— PROBLEM TO WORK ON —
The answer must consist of each line below that contains the string "types".

#### DATA SUPPLIED

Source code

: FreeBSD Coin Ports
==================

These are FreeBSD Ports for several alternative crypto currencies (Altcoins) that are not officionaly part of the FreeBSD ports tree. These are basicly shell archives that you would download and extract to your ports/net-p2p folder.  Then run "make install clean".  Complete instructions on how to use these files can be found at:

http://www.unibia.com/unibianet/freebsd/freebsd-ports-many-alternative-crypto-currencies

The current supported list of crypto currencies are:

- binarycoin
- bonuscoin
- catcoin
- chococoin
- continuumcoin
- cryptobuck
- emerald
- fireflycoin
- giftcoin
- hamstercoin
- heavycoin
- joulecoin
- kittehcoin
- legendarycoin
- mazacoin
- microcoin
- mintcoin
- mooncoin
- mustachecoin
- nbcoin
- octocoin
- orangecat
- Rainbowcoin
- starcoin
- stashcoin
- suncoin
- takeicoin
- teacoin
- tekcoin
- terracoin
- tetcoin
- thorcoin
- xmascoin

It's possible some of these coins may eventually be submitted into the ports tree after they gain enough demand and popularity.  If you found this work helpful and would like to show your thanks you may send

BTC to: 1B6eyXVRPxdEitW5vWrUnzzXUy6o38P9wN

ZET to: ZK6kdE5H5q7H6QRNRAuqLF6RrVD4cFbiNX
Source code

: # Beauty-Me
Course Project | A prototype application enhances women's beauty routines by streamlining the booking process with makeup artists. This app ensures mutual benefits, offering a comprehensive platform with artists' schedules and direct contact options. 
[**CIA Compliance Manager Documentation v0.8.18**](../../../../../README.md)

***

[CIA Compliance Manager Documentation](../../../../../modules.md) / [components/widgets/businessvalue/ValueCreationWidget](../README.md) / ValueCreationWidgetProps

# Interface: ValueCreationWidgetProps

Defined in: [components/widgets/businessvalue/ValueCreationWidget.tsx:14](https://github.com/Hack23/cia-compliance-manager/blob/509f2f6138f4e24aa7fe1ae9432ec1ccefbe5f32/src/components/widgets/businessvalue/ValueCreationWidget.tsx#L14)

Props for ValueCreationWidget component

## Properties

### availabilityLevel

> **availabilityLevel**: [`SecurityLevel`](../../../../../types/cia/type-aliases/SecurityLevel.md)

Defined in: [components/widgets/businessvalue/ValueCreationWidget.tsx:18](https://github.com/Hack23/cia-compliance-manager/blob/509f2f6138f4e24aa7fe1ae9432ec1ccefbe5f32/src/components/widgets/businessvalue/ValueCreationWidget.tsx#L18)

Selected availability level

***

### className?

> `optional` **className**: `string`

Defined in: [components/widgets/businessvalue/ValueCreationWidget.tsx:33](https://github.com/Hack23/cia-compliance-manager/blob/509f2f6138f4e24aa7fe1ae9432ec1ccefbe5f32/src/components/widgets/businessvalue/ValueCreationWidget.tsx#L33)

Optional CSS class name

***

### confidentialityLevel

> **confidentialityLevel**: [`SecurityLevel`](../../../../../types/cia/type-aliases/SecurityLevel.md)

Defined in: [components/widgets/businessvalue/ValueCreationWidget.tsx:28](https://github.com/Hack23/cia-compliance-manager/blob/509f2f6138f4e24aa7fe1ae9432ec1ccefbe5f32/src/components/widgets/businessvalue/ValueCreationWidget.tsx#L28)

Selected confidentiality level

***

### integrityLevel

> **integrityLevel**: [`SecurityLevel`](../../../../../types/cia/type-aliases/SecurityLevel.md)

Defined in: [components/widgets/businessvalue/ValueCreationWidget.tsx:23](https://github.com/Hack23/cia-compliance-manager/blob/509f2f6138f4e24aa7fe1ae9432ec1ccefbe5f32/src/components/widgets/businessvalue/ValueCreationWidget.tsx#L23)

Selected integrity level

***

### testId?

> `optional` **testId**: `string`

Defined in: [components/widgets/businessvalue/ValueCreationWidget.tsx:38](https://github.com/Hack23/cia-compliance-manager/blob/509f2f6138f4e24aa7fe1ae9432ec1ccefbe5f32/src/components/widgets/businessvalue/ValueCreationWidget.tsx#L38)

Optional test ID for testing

########

— TASK ANSWER —
> **availabilityLevel**: [`SecurityLevel`](../../../../../types/cia/type-aliases/SecurityLevel.md)
> **confidentialityLevel**: [`SecurityLevel`](../../../../../types/cia/type-aliases/SecurityLevel.md)
> **integrityLevel**: [`SecurityLevel`](../../../../../types/cia/type-aliases/SecurityLevel.md)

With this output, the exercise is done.